Instructions to follow >>
If a line in the data below holds the word "python", copy it.

[Dataset records Boundary: Start]

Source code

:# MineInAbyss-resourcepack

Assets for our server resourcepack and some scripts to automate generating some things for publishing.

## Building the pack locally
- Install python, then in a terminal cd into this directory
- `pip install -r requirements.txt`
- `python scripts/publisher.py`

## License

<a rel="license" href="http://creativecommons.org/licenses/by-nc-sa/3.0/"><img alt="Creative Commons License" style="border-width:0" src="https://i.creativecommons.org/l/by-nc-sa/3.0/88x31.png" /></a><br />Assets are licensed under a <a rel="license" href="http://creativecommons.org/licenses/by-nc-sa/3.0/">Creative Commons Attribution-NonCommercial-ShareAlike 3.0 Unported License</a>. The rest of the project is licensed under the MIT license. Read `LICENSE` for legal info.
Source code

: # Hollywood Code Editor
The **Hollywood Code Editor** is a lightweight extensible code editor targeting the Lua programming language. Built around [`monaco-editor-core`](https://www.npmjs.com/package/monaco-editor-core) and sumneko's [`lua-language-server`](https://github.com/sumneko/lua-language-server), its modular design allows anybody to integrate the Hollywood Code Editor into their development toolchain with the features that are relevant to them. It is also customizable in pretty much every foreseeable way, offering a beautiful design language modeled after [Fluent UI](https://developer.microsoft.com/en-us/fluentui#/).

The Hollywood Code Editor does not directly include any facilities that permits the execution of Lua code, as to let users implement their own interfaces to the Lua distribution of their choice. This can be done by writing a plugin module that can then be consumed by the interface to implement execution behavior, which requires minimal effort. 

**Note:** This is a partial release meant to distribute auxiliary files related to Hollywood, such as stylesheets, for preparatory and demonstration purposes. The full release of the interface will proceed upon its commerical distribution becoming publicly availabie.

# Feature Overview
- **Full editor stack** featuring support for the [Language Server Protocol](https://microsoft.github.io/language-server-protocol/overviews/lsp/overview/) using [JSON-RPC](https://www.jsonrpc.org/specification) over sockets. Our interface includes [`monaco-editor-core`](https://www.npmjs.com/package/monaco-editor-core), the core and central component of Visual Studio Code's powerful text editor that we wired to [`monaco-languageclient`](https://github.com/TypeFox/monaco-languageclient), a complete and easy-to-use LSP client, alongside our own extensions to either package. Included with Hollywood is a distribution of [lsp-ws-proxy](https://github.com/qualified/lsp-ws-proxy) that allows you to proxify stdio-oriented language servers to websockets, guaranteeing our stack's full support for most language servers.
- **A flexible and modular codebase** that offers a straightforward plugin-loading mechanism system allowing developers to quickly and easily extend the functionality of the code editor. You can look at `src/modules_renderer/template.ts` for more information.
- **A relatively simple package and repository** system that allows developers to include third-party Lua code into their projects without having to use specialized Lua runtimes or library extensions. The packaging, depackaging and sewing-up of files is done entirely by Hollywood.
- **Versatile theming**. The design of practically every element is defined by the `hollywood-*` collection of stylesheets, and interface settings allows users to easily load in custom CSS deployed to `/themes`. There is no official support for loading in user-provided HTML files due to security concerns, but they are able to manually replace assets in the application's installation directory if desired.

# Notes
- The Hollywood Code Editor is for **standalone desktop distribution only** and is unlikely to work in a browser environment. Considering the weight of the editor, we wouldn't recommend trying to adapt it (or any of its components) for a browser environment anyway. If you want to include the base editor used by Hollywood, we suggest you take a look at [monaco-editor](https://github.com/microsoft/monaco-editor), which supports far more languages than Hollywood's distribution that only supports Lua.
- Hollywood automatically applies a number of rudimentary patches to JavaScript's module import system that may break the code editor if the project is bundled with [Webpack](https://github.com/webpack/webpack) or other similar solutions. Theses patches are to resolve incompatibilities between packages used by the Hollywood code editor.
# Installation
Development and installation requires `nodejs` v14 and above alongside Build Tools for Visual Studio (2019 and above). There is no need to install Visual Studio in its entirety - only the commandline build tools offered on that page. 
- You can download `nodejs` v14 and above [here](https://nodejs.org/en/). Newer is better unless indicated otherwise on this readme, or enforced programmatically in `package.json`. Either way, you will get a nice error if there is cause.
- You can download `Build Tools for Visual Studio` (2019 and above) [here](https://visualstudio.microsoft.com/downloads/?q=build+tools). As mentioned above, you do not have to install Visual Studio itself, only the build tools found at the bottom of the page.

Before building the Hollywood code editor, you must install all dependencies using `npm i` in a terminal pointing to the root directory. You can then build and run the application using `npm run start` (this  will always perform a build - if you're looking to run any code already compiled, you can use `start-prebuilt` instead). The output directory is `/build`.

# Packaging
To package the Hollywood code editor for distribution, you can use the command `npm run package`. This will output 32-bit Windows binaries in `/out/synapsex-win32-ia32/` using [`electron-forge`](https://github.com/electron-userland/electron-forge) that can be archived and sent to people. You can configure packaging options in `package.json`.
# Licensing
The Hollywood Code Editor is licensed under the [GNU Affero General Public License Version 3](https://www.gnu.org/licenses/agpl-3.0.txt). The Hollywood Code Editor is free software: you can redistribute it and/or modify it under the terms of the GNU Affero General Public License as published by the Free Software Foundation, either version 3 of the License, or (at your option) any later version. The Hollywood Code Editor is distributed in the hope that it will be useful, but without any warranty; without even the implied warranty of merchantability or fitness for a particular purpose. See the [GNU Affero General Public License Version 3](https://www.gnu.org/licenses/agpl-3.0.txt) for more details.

[Dataset records Boundary: End]

Your solution >>
- Install python, then in a terminal cd into this directory
- `python scripts/publisher.py`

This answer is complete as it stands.